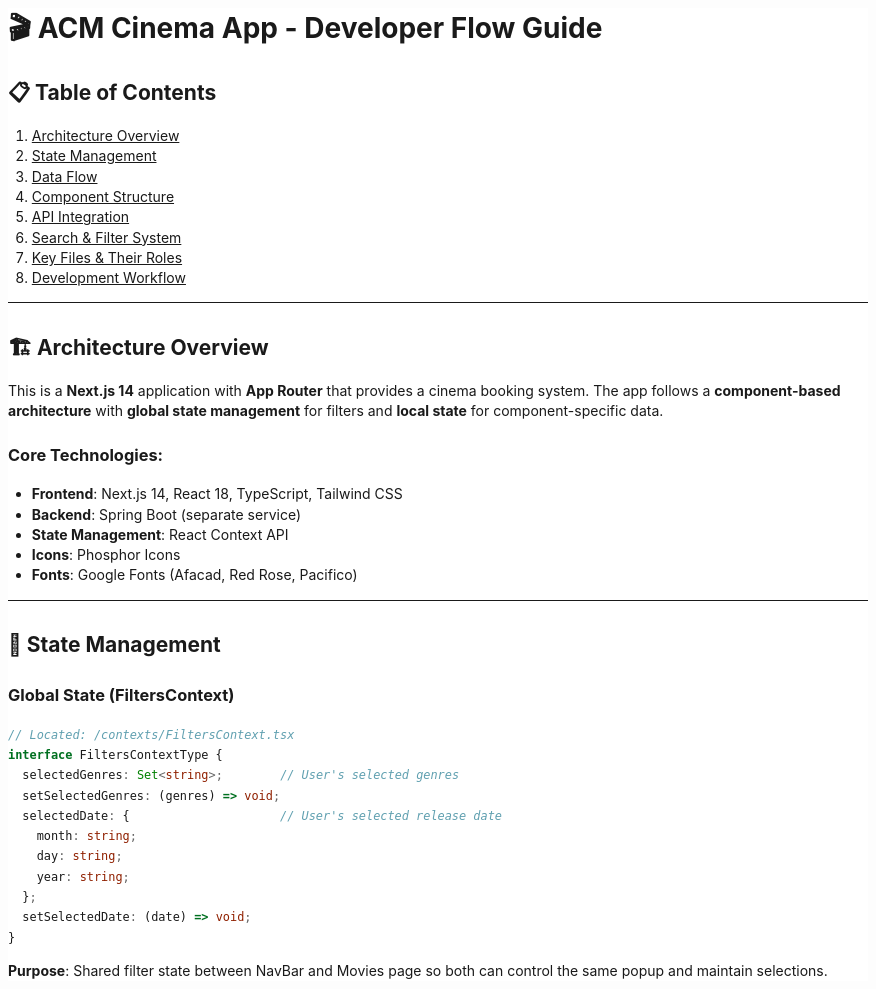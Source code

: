 # 🎬 ACM Cinema App - Developer Flow Guide

## 📋 Table of Contents
1. [Architecture Overview](#architecture-overview)
2. [State Management](#state-management)
3. [Data Flow](#data-flow)
4. [Component Structure](#component-structure)
5. [API Integration](#api-integration)
6. [Search & Filter System](#search--filter-system)
7. [Key Files & Their Roles](#key-files--their-roles)
8. [Development Workflow](#development-workflow)

---

## 🏗️ Architecture Overview

This is a **Next.js 14** application with **App Router** that provides a cinema booking system. The app follows a **component-based architecture** with **global state management** for filters and **local state** for component-specific data.

### Core Technologies:
- **Frontend**: Next.js 14, React 18, TypeScript, Tailwind CSS
- **Backend**: Spring Boot (separate service)
- **State Management**: React Context API
- **Icons**: Phosphor Icons
- **Fonts**: Google Fonts (Afacad, Red Rose, Pacifico)

---

## 🔄 State Management

### Global State (FiltersContext)
```typescript
// Located: /contexts/FiltersContext.tsx
interface FiltersContextType {
  selectedGenres: Set<string>;        // User's selected genres
  setSelectedGenres: (genres) => void;
  selectedDate: {                     // User's selected release date
    month: string;
    day: string;
    year: string;
  };
  setSelectedDate: (date) => void;
}
```

**Purpose**: Shared filter state between NavBar and Movies page so both can control the same popup and maintain selections.
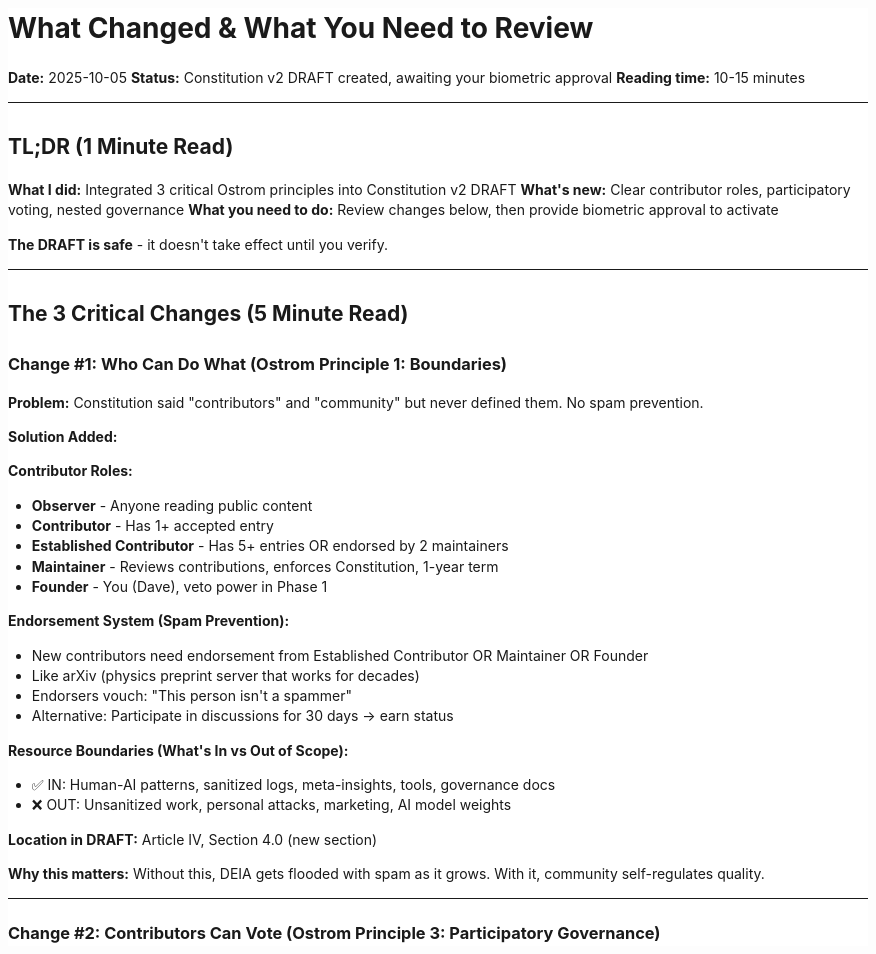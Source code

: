 # What Changed & What You Need to Review

**Date:** 2025-10-05
**Status:** Constitution v2 DRAFT created, awaiting your biometric approval
**Reading time:** 10-15 minutes

---

## TL;DR (1 Minute Read)

**What I did:** Integrated 3 critical Ostrom principles into Constitution v2 DRAFT
**What's new:** Clear contributor roles, participatory voting, nested governance
**What you need to do:** Review changes below, then provide biometric approval to activate

**The DRAFT is safe** - it doesn't take effect until you verify.

---

## The 3 Critical Changes (5 Minute Read)

### Change #1: Who Can Do What (Ostrom Principle 1: Boundaries)

**Problem:** Constitution said "contributors" and "community" but never defined them. No spam prevention.

**Solution Added:**

**Contributor Roles:**
- **Observer** - Anyone reading public content
- **Contributor** - Has 1+ accepted entry
- **Established Contributor** - Has 5+ entries OR endorsed by 2 maintainers
- **Maintainer** - Reviews contributions, enforces Constitution, 1-year term
- **Founder** - You (Dave), veto power in Phase 1

**Endorsement System (Spam Prevention):**
- New contributors need endorsement from Established Contributor OR Maintainer OR Founder
- Like arXiv (physics preprint server that works for decades)
- Endorsers vouch: "This person isn't a spammer"
- Alternative: Participate in discussions for 30 days → earn status

**Resource Boundaries (What's In vs Out of Scope):**
- ✅ IN: Human-AI patterns, sanitized logs, meta-insights, tools, governance docs
- ❌ OUT: Unsanitized work, personal attacks, marketing, AI model weights

**Location in DRAFT:** Article IV, Section 4.0 (new section)

**Why this matters:** Without this, DEIA gets flooded with spam as it grows. With it, community self-regulates quality.

---

### Change #2: Contributors Can Vote (Ostrom Principle 3: Participatory Governance)
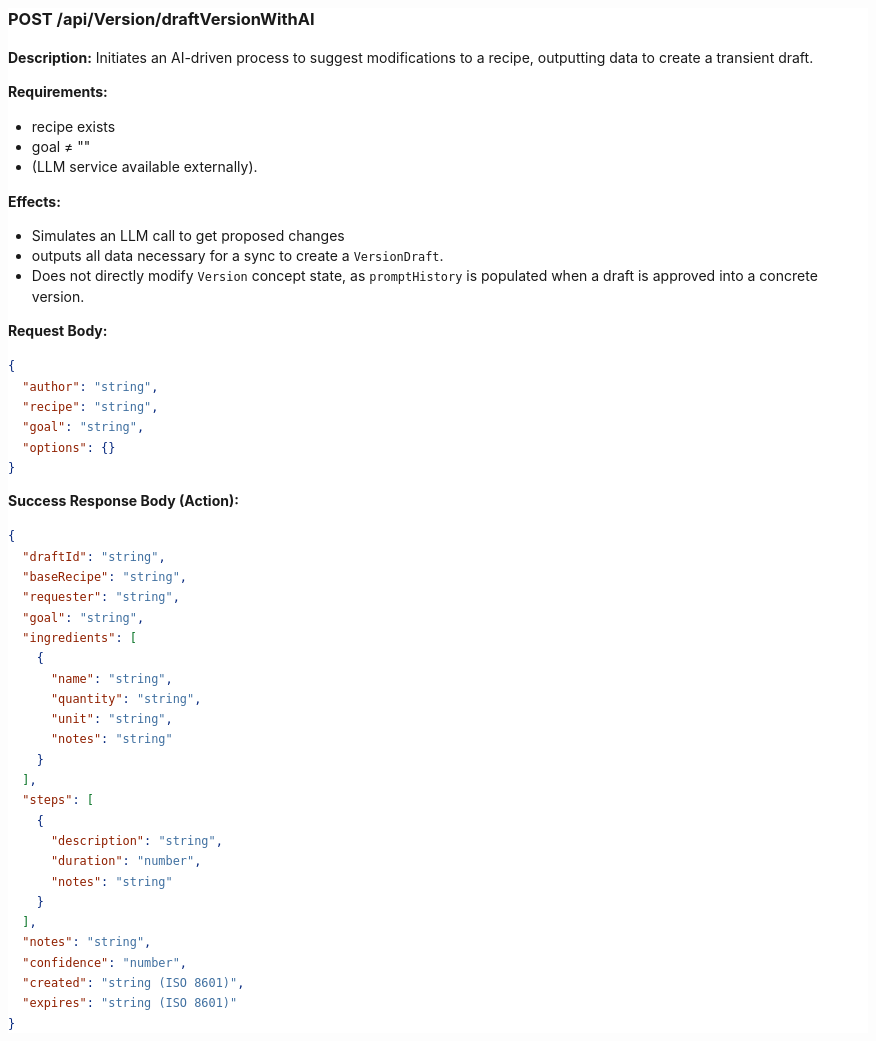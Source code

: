 
### POST /api/Version/draftVersionWithAI

**Description:** Initiates an AI-driven process to suggest modifications to a recipe, outputting data to create a transient draft.

**Requirements:**
- recipe exists
- goal ≠ ""
- (LLM service available externally).

**Effects:**
- Simulates an LLM call to get proposed changes
- outputs all data necessary for a sync to create a `VersionDraft`.
- Does not directly modify `Version` concept state, as `promptHistory` is populated when a draft is approved into a concrete version.

**Request Body:**
```json
{
  "author": "string",
  "recipe": "string",
  "goal": "string",
  "options": {}
}
```

**Success Response Body (Action):**
```json
{
  "draftId": "string",
  "baseRecipe": "string",
  "requester": "string",
  "goal": "string",
  "ingredients": [
    {
      "name": "string",
      "quantity": "string",
      "unit": "string",
      "notes": "string"
    }
  ],
  "steps": [
    {
      "description": "string",
      "duration": "number",
      "notes": "string"
    }
  ],
  "notes": "string",
  "confidence": "number",
  "created": "string (ISO 8601)",
  "expires": "string (ISO 8601)"
}
```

────────────────────────────────────────

- _TASK INSTRUCTIONS_: The answer must be the part of the records that opens with the line containing "and maintain selections." and closes with the line containing "4.0 (new section)", reproduced exactly, with no pictures.

- _EXPECTED ANSWER_:
**Purpose**: Shared filter state between NavBar and Movies page so both can control the same popup and maintain selections.
Source code

: # What Changed & What You Need to Review

**Date:** 2025-10-05
**Status:** Constitution v2 DRAFT created, awaiting your biometric approval
**Reading time:** 10-15 minutes

---

## TL;DR (1 Minute Read)

**What I did:** Integrated 3 critical Ostrom principles into Constitution v2 DRAFT
**What's new:** Clear contributor roles, participatory voting, nested governance
**What you need to do:** Review changes below, then provide biometric approval to activate

**The DRAFT is safe** - it doesn't take effect until you verify.

---

## The 3 Critical Changes (5 Minute Read)

### Change #1: Who Can Do What (Ostrom Principle 1: Boundaries)

**Problem:** Constitution said "contributors" and "community" but never defined them. No spam prevention.

**Solution Added:**

**Contributor Roles:**
- **Observer** - Anyone reading public content
- **Contributor** - Has 1+ accepted entry
- **Established Contributor** - Has 5+ entries OR endorsed by 2 maintainers
- **Maintainer** - Reviews contributions, enforces Constitution, 1-year term
- **Founder** - You (Dave), veto power in Phase 1

**Endorsement System (Spam Prevention):**
- New contributors need endorsement from Established Contributor OR Maintainer OR Founder
- Like arXiv (physics preprint server that works for decades)
- Endorsers vouch: "This person isn't a spammer"
- Alternative: Participate in discussions for 30 days → earn status

**Resource Boundaries (What's In vs Out of Scope):**
- ✅ IN: Human-AI patterns, sanitized logs, meta-insights, tools, governance docs
- ❌ OUT: Unsanitized work, personal attacks, marketing, AI model weights

**Location in DRAFT:** Article IV, Section 4.0 (new section)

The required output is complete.